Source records

-*-*-

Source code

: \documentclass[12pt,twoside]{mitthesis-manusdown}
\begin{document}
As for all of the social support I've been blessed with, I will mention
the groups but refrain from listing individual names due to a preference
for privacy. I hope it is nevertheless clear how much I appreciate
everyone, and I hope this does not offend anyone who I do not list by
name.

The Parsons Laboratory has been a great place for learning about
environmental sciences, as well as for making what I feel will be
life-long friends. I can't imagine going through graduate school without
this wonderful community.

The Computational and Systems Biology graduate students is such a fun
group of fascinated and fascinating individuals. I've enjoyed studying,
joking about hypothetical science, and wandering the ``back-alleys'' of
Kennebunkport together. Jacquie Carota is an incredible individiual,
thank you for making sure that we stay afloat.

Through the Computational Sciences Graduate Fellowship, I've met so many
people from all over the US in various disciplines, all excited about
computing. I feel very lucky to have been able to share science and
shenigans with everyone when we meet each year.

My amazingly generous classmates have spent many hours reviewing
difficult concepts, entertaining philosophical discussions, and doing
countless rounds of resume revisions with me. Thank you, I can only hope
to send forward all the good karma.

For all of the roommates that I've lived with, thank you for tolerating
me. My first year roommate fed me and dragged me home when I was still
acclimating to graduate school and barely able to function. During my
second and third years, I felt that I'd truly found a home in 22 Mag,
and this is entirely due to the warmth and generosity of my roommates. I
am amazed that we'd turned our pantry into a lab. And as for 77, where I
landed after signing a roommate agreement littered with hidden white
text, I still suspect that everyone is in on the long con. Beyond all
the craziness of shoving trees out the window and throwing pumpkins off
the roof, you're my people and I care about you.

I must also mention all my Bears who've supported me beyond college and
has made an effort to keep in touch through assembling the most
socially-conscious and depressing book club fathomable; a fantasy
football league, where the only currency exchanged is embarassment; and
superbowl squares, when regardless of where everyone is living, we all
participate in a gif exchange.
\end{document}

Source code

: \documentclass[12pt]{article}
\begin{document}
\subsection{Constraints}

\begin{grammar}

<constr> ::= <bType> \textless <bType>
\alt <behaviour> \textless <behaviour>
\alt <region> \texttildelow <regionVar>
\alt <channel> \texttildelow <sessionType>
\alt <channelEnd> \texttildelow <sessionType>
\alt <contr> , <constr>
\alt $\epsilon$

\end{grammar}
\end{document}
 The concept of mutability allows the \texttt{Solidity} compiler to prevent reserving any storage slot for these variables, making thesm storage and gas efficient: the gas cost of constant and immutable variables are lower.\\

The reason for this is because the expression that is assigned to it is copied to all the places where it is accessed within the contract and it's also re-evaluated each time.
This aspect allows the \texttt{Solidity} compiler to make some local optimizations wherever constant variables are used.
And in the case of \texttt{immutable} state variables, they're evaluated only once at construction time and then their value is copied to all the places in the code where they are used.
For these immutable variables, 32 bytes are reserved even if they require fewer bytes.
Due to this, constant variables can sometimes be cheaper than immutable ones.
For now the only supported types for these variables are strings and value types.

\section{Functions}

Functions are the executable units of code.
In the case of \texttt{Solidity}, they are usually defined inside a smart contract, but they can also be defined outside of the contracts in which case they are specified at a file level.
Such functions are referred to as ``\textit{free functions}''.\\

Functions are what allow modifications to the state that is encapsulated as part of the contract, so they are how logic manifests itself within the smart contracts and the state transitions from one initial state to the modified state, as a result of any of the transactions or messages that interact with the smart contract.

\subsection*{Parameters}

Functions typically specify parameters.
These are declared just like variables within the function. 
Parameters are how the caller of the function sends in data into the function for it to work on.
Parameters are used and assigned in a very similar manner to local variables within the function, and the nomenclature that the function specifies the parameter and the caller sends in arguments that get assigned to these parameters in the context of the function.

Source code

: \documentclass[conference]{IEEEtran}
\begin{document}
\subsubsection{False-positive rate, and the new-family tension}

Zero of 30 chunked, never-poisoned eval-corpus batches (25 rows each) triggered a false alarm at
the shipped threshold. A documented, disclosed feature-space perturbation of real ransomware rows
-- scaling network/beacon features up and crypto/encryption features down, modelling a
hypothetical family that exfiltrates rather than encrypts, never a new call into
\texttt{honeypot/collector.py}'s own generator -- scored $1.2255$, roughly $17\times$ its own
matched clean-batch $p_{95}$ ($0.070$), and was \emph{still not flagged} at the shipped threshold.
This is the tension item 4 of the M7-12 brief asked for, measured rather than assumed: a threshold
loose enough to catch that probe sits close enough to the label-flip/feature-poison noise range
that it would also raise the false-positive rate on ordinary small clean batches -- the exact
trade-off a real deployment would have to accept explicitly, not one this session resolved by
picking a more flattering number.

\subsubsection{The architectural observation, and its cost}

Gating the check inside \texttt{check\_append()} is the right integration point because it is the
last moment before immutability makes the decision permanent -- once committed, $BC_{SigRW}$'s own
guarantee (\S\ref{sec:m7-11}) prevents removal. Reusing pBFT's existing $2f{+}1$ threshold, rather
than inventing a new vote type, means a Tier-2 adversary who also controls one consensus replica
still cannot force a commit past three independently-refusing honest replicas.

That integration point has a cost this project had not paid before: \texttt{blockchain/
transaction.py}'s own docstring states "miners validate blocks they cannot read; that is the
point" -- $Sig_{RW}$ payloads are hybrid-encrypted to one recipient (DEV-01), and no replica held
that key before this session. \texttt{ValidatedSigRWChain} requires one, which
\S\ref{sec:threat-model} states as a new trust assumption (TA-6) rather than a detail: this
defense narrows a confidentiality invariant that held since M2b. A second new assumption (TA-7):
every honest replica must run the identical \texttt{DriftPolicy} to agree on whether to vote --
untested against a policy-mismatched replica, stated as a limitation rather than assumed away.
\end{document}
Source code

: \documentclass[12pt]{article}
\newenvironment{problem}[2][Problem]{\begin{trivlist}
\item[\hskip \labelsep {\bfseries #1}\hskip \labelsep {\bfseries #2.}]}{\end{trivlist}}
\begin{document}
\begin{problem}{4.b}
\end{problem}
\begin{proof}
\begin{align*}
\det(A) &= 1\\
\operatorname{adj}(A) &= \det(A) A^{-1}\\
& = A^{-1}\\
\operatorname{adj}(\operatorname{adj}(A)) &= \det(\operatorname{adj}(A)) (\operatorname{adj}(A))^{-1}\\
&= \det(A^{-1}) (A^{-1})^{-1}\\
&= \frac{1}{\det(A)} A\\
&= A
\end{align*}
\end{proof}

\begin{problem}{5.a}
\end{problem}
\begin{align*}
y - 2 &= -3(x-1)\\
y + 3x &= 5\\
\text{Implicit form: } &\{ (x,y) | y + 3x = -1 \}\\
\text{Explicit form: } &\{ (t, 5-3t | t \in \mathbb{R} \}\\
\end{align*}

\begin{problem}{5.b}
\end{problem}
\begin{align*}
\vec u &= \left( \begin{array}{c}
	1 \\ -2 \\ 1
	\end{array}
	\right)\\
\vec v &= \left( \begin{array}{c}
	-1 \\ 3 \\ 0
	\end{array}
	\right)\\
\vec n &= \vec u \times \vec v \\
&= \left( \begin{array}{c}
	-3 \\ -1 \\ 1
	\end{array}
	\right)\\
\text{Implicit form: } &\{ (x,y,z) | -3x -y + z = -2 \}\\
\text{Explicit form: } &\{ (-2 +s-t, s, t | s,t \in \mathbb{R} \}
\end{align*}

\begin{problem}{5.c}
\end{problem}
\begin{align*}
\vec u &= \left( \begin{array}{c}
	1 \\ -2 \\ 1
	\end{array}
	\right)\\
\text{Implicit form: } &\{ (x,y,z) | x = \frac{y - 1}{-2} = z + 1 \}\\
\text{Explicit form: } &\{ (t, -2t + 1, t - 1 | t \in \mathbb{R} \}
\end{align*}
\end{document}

-*-*-

Work to complete.
Reproduce each of the records word for word.

Exercise output.
Source code

: \documentclass[12pt,twoside]{mitthesis-manusdown}
\begin{document}
As for all of the social support I've been blessed with, I will mention
the groups but refrain from listing individual names due to a preference
for privacy. I hope it is nevertheless clear how much I appreciate
everyone, and I hope this does not offend anyone who I do not list by
name.

The Parsons Laboratory has been a great place for learning about
environmental sciences, as well as for making what I feel will be
life-long friends. I can't imagine going through graduate school without
this wonderful community.

The Computational and Systems Biology graduate students is such a fun
group of fascinated and fascinating individuals. I've enjoyed studying,
joking about hypothetical science, and wandering the ``back-alleys'' of
Kennebunkport together. Jacquie Carota is an incredible individiual,
thank you for making sure that we stay afloat.

Through the Computational Sciences Graduate Fellowship, I've met so many
people from all over the US in various disciplines, all excited about
computing. I feel very lucky to have been able to share science and
shenigans with everyone when we meet each year.

My amazingly generous classmates have spent many hours reviewing
difficult concepts, entertaining philosophical discussions, and doing
countless rounds of resume revisions with me. Thank you, I can only hope
to send forward all the good karma.

For all of the roommates that I've lived with, thank you for tolerating
me. My first year roommate fed me and dragged me home when I was still
acclimating to graduate school and barely able to function. During my
second and third years, I felt that I'd truly found a home in 22 Mag,
and this is entirely due to the warmth and generosity of my roommates. I
am amazed that we'd turned our pantry into a lab. And as for 77, where I
landed after signing a roommate agreement littered with hidden white
text, I still suspect that everyone is in on the long con. Beyond all
the craziness of shoving trees out the window and throwing pumpkins off
the roof, you're my people and I care about you.

I must also mention all my Bears who've supported me beyond college and
has made an effort to keep in touch through assembling the most
socially-conscious and depressing book club fathomable; a fantasy
football league, where the only currency exchanged is embarassment; and
superbowl squares, when regardless of where everyone is living, we all
participate in a gif exchange.
\end{document}

Source code

: \documentclass[12pt]{article}
\begin{document}
\subsection{Constraints}

\begin{grammar}

<constr> ::= <bType> \textless <bType>
\alt <behaviour> \textless <behaviour>
\alt <region> \texttildelow <regionVar>
\alt <channel> \texttildelow <sessionType>
\alt <channelEnd> \texttildelow <sessionType>
\alt <contr> , <constr>
\alt $\epsilon$

\end{grammar}
\end{document}
 The concept of mutability allows the \texttt{Solidity} compiler to prevent reserving any storage slot for these variables, making thesm storage and gas efficient: the gas cost of constant and immutable variables are lower.\\

The reason for this is because the expression that is assigned to it is copied to all the places where it is accessed within the contract and it's also re-evaluated each time.
This aspect allows the \texttt{Solidity} compiler to make some local optimizations wherever constant variables are used.
And in the case of \texttt{immutable} state variables, they're evaluated only once at construction time and then their value is copied to all the places in the code where they are used.
For these immutable variables, 32 bytes are reserved even if they require fewer bytes.
Due to this, constant variables can sometimes be cheaper than immutable ones.
For now the only supported types for these variables are strings and value types.

\section{Functions}

Functions are the executable units of code.
In the case of \texttt{Solidity}, they are usually defined inside a smart contract, but they can also be defined outside of the contracts in which case they are specified at a file level.
Such functions are referred to as ``\textit{free functions}''.\\

Functions are what allow modifications to the state that is encapsulated as part of the contract, so they are how logic manifests itself within the smart contracts and the state transitions from one initial state to the modified state, as a result of any of the transactions or messages that interact with the smart contract.

\subsection*{Parameters}

Functions typically specify parameters.
These are declared just like variables within the function. 
Parameters are how the caller of the function sends in data into the function for it to work on.
Parameters are used and assigned in a very similar manner to local variables within the function, and the nomenclature that the function specifies the parameter and the caller sends in arguments that get assigned to these parameters in the context of the function.

Source code

: \documentclass[conference]{IEEEtran}
\begin{document}
\subsubsection{False-positive rate, and the new-family tension}

Zero of 30 chunked, never-poisoned eval-corpus batches (25 rows each) triggered a false alarm at
the shipped threshold. A documented, disclosed feature-space perturbation of real ransomware rows
-- scaling network/beacon features up and crypto/encryption features down, modelling a
hypothetical family that exfiltrates rather than encrypts, never a new call into
\texttt{honeypot/collector.py}'s own generator -- scored $1.2255$, roughly $17\times$ its own
matched clean-batch $p_{95}$ ($0.070$), and was \emph{still not flagged} at the shipped threshold.
This is the tension item 4 of the M7-12 brief asked for, measured rather than assumed: a threshold
loose enough to catch that probe sits close enough to the label-flip/feature-poison noise range
that it would also raise the false-positive rate on ordinary small clean batches -- the exact
trade-off a real deployment would have to accept explicitly, not one this session resolved by
picking a more flattering number.

\subsubsection{The architectural observation, and its cost}

Gating the check inside \texttt{check\_append()} is the right integration point because it is the
last moment before immutability makes the decision permanent -- once committed, $BC_{SigRW}$'s own
guarantee (\S\ref{sec:m7-11}) prevents removal. Reusing pBFT's existing $2f{+}1$ threshold, rather
than inventing a new vote type, means a Tier-2 adversary who also controls one consensus replica
still cannot force a commit past three independently-refusing honest replicas.

That integration point has a cost this project had not paid before: \texttt{blockchain/
transaction.py}'s own docstring states "miners validate blocks they cannot read; that is the
point" -- $Sig_{RW}$ payloads are hybrid-encrypted to one recipient (DEV-01), and no replica held
that key before this session. \texttt{ValidatedSigRWChain} requires one, which
\S\ref{sec:threat-model} states as a new trust assumption (TA-6) rather than a detail: this
defense narrows a confidentiality invariant that held since M2b. A second new assumption (TA-7):
every honest replica must run the identical \texttt{DriftPolicy} to agree on whether to vote --
untested against a policy-mismatched replica, stated as a limitation rather than assumed away.
\end{document}
Source code

: \documentclass[12pt]{article}
\newenvironment{problem}[2][Problem]{\begin{trivlist}
\item[\hskip \labelsep {\bfseries #1}\hskip \labelsep {\bfseries #2.}]}{\end{trivlist}}
\begin{document}
\begin{problem}{4.b}
\end{problem}
\begin{proof}
\begin{align*}
\det(A) &= 1\\
\operatorname{adj}(A) &= \det(A) A^{-1}\\
& = A^{-1}\\
\operatorname{adj}(\operatorname{adj}(A)) &= \det(\operatorname{adj}(A)) (\operatorname{adj}(A))^{-1}\\
&= \det(A^{-1}) (A^{-1})^{-1}\\
&= \frac{1}{\det(A)} A\\
&= A
\end{align*}
\end{proof}

\begin{problem}{5.a}
\end{problem}
\begin{align*}
y - 2 &= -3(x-1)\\
y + 3x &= 5\\
\text{Implicit form: } &\{ (x,y) | y + 3x = -1 \}\\
\text{Explicit form: } &\{ (t, 5-3t | t \in \mathbb{R} \}\\
\end{align*}

\begin{problem}{5.b}
\end{problem}
\begin{align*}
\vec u &= \left( \begin{array}{c}
	1 \\ -2 \\ 1
	\end{array}
	\right)\\
\vec v &= \left( \begin{array}{c}
	-1 \\ 3 \\ 0
	\end{array}
	\right)\\
\vec n &= \vec u \times \vec v \\
&= \left( \begin{array}{c}
	-3 \\ -1 \\ 1
	\end{array}
	\right)\\
\text{Implicit form: } &\{ (x,y,z) | -3x -y + z = -2 \}\\
\text{Explicit form: } &\{ (-2 +s-t, s, t | s,t \in \mathbb{R} \}
\end{align*}

\begin{problem}{5.c}
\end{problem}
\begin{align*}
\vec u &= \left( \begin{array}{c}
	1 \\ -2 \\ 1
	\end{array}
	\right)\\
\text{Implicit form: } &\{ (x,y,z) | x = \frac{y - 1}{-2} = z + 1 \}\\
\text{Explicit form: } &\{ (t, -2t + 1, t - 1 | t \in \mathbb{R} \}
\end{align*}
\end{document}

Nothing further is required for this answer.